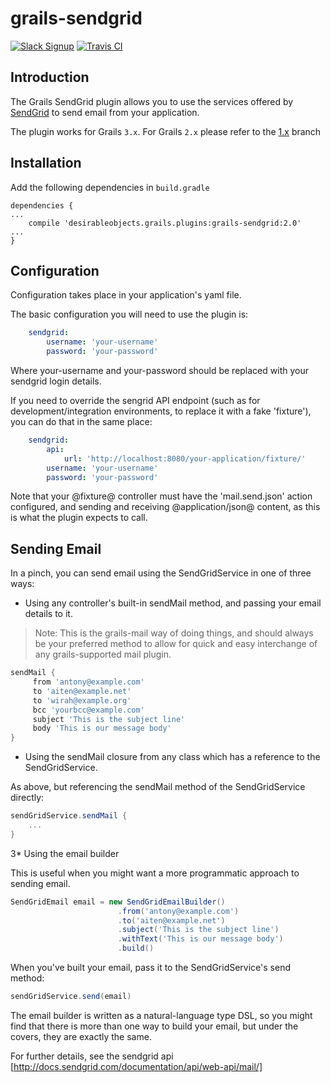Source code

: # grails-sendgrid

[![Slack Signup](http://slack-signup.grails.org/badge.svg)](http://slack-signup.grails.org)
[![Travis CI](https://travis-ci.org/desirable-objects/grails-sendgrid.svg)](https://travis-ci.org/desirable-objects/grails-sendgrid)

Introduction
----------

The Grails SendGrid plugin allows you to use the services offered by [SendGrid](http://sendgrid.com) to send email from your application.

The plugin works for Grails `3.x`. For Grails `2.x` please refer to the [1.x](https://github.com/desirable-objects/grails-sendgrid/tree/1.x) branch 

Installation
----------

Add the following dependencies in `build.gradle`
```
dependencies {
...
    compile 'desirableobjects.grails.plugins:grails-sendgrid:2.0'
...
}
```

Configuration
----------

Configuration takes place in your application's yaml file.

The basic configuration you will need to use the plugin is:

```yaml
    sendgrid:
        username: 'your-username'
        password: 'your-password'
```

Where your-username and your-password should be replaced with your sendgrid login details.

If you need to override the sengrid API endpoint (such as for development/integration environments, to replace it with a fake 'fixture'), you can do that in the same place:


```yaml
    sendgrid:
        api:
            url: 'http://localhost:8080/your-application/fixture/'
        username: 'your-username'
        password: 'your-password'
```

Note that your @fixture@ controller must have the 'mail.send.json' action configured, and sending and receiving @application/json@ content, as this is what the plugin expects to call.

Sending Email
----------

In a pinch, you can send email using the SendGridService in one of three ways:

* Using any controller's built-in sendMail method, and passing your email details to it.

 > Note: This is the grails-mail way of doing things, and should always be your preferred method to allow for quick and easy interchange of any grails-supported mail plugin.

```groovy
sendMail {
     from 'antony@example.com'
     to 'aiten@example.net'
     to 'wirah@example.org'
     bcc 'yourbcc@example.com'
     subject 'This is the subject line'
     body 'This is our message body'
}
```

* Using the sendMail closure from any class which has a reference to the SendGridService.

As above, but referencing the sendMail method of the SendGridService directly:

```groovy
sendGridService.sendMail {
    ...
}
```

3* Using the email builder

This is useful when you might want a more programmatic approach to sending email.

```groovy
SendGridEmail email = new SendGridEmailBuilder()
                        .from('antony@example.com')
                        .to('aiten@example.net')
                        .subject('This is the subject line')
                        .withText('This is our message body')
                        .build()
```

When you've built your email, pass it to the SendGridService's send method:

```groovy
sendGridService.send(email)
```

The email builder is written as a natural-language type DSL, so you might find that there is more than one way to build your email, but under the covers, they are exactly the same.

For further details, see the sendgrid api [http://docs.sendgrid.com/documentation/api/web-api/mail/]


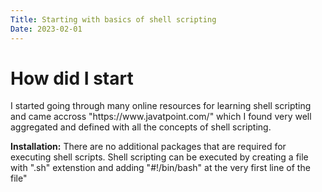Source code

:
 ```yaml
---
Title: Starting with basics of shell scripting
Date: 2023-02-01
---
```


<h1>How did I start</h1>
I started going through many online resources for learning shell scripting and came accross "https://www.javatpoint.com/" which I found very well aggregated and defined with all the concepts of shell scripting.

<br>

**Installation:**
There are no additional packages that are required for executing shell scripts. Shell scripting can be executed by creating a file with ".sh" extenstion and adding "#!/bin/bash" at the very first line of the file"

◆ ◆ ◆ ◆ ◆

• Required action: Scan the records above for the word "very". Show each line in which it appears.

• Response:
I started going through many online resources for learning shell scripting and came accross "https://www.javatpoint.com/" which I found very well aggregated and defined with all the concepts of shell scripting.
There are no additional packages that are required for executing shell scripts. Shell scripting can be executed by creating a file with ".sh" extenstion and adding "#!/bin/bash" at the very first line of the file"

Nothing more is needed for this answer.